“I Was Revolted”: Military Vets Walk Out on Alexandria Ocasio-Cortez


Taking a short break from her mission to be the biggest star in the Democratic Party, Rep. Alexandria Ocasio-Cortez actually visited her Bronx constituents this week, setting up a private meeting with leaders in the community. But if the reaction she got from the members of Community Board 11 is any indication, AOC might do just as well sitting in Washington and talking to her adoring fans on Twitter.

According to The New York Post, at least two military veterans who attended the meeting were so disgusted with Ocasio-Cortez’s remarks about President Trump and U.S. foreign policy that they simply grabbed their things and headed for the door.

“She knocks the country, she knocks the president,” Vietnam veteran Silvio Mazzella told the Post. “And that’s not what America is about.”

Another vet, Anthony Vitaliano, said it didn’t take long before he decided he’d had enough of her bull.

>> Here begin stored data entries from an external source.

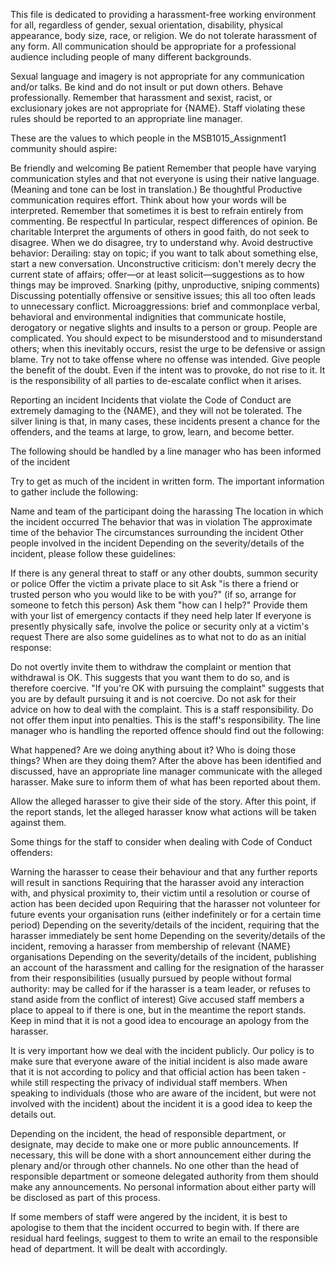 This file is dedicated to providing a harassment-free working environment for all, regardless of gender, sexual orientation, disability, physical appearance, body size, race, or religion. We do not tolerate harassment of any form. All communication should be appropriate for a professional audience including people of many different backgrounds.

Sexual language and imagery is not appropriate for any communication and/or talks. Be kind and do not insult or put down others. Behave professionally. Remember that harassment and sexist, racist, or exclusionary jokes are not appropriate for {NAME}. Staff violating these rules should be reported to an appropriate line manager.

These are the values to which people in the MSB1015_Assignment1 community should aspire:

Be friendly and welcoming
Be patient
Remember that people have varying communication styles and that not everyone is using their native language. (Meaning and tone can be lost in translation.)
Be thoughtful
Productive communication requires effort. Think about how your words will be interpreted.
Remember that sometimes it is best to refrain entirely from commenting.
Be respectful
In particular, respect differences of opinion.
Be charitable
Interpret the arguments of others in good faith, do not seek to disagree.
When we do disagree, try to understand why.
Avoid destructive behavior:
Derailing: stay on topic; if you want to talk about something else, start a new conversation.
Unconstructive criticism: don't merely decry the current state of affairs; offer—or at least solicit—suggestions as to how things may be improved.
Snarking (pithy, unproductive, sniping comments)
Discussing potentially offensive or sensitive issues; this all too often leads to unnecessary conflict.
Microaggressions: brief and commonplace verbal, behavioral and environmental indignities that communicate hostile, derogatory or negative slights and insults to a person or group.
People are complicated. You should expect to be misunderstood and to misunderstand others; when this inevitably occurs, resist the urge to be defensive or assign blame. Try not to take offense where no offense was intended. Give people the benefit of the doubt. Even if the intent was to provoke, do not rise to it. It is the responsibility of all parties to de-escalate conflict when it arises.

Reporting an incident
Incidents that violate the Code of Conduct are extremely damaging to the {NAME}, and they will not be tolerated. The silver lining is that, in many cases, these incidents present a chance for the offenders, and the teams at large, to grow, learn, and become better.

The following should be handled by a line manager who has been informed of the incident

Try to get as much of the incident in written form. The important information to gather include the following:

Name and team of the participant doing the harassing
The location in which the incident occurred
The behavior that was in violation
The approximate time of the behavior
The circumstances surrounding the incident
Other people involved in the incident
Depending on the severity/details of the incident, please follow these guidelines:

If there is any general threat to staff or any other doubts, summon security or police
Offer the victim a private place to sit
Ask "is there a friend or trusted person who you would like to be with you?" (if so, arrange for someone to fetch this person)
Ask them "how can I help?"
Provide them with your list of emergency contacts if they need help later
If everyone is presently physically safe, involve the police or security only at a victim's request
There are also some guidelines as to what not to do as an initial response:

Do not overtly invite them to withdraw the complaint or mention that withdrawal is OK. This suggests that you want them to do so, and is therefore coercive. "If you're OK with pursuing the complaint" suggests that you are by default pursuing it and is not coercive.
Do not ask for their advice on how to deal with the complaint. This is a staff responsibility.
Do not offer them input into penalties. This is the staff's responsibility.
The line manager who is handling the reported offence should find out the following:

What happened?
Are we doing anything about it?
Who is doing those things?
When are they doing them?
After the above has been identified and discussed, have an appropriate line manager communicate with the alleged harasser. Make sure to inform them of what has been reported about them.

Allow the alleged harasser to give their side of the story. After this point, if the report stands, let the alleged harasser know what actions will be taken against them.

Some things for the staff to consider when dealing with Code of Conduct offenders:

Warning the harasser to cease their behaviour and that any further reports will result in sanctions
Requiring that the harasser avoid any interaction with, and physical proximity to, their victim until a resolution or course of action has been decided upon
Requiring that the harasser not volunteer for future events your organisation runs (either indefinitely or for a certain time period)
Depending on the severity/details of the incident, requiring that the harasser immediately be sent home
Depending on the severity/details of the incident, removing a harasser from membership of relevant {NAME} organisations
Depending on the severity/details of the incident, publishing an account of the harassment and calling for the resignation of the harasser from their responsibilities (usually pursued by people without formal authority: may be called for if the harasser is a team leader, or refuses to stand aside from the conflict of interest)
Give accused staff members a place to appeal to if there is one, but in the meantime the report stands. Keep in mind that it is not a good idea to encourage an apology from the harasser.

It is very important how we deal with the incident publicly. Our policy is to make sure that everyone aware of the initial incident is also made aware that it is not according to policy and that official action has been taken - while still respecting the privacy of individual staff members. When speaking to individuals (those who are aware of the incident, but were not involved with the incident) about the incident it is a good idea to keep the details out.

Depending on the incident, the head of responsible department, or designate, may decide to make one or more public announcements. If necessary, this will be done with a short announcement either during the plenary and/or through other channels. No one other than the head of responsible department or someone delegated authority from them should make any announcements. No personal information about either party will be disclosed as part of this process.

If some members of staff were angered by the incident, it is best to apologise to them that the incident occurred to begin with. If there are residual hard feelings, suggest to them to write an email to the responsible head of department. It will be dealt with accordingly.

“I just couldn’t hear her BS anymore,” he said. “I just got up, got my umbrella in my hand and walked right out.”

Ocasio-Cortez’s most offensive remarks apparently came after a Middle Eastern board member asked her about U.S. involvement in Yemen. The freshman lawmaker took the opportunity to blast the U.S. for participating in the war, for providing arms and bombs to Saudi Arabia, and for providing proxy assistance to the Yemeni government. Some in attendance thought it was inappropriate for Ocasio-Cortez to place all of the blame on the U.S. for the expansion of the region’s violence.

“Talking about America, that really turned me off completely,” said Mazzella.

Another unnamed attendee said, “I was revolted.”

Yeah well, so say we all.

Since becoming the youngest U.S. Congressperson in January, AOC has turned into the Democratic Party’s hottest rising star. Soaring to the top of the social media charts by embracing the socialist rhetoric of Bernie Sanders, she has made enemies both within her own party and across the aisle. Her Green New Deal legislation was widely mocked when an accompanying fact sheet included suggestions like eliminating air travel and farting cows. And she has drawn fire from House Speaker Nancy Pelosi, who seems to relish any opportunity she gets to downplay Ocasio-Cortez’s influence within Congress.

At the end of the day, though, a congressman’s job is to represent the interests of those who elected her, and we doubt many Bronx voters pulled the lever for AOC in the hopes of seeing her on the cover of Time magazine. If she can’t prove to local voters that she’s at least as interested in their concerns as she is in being President one day, her fifteen minutes could be up before she knows it.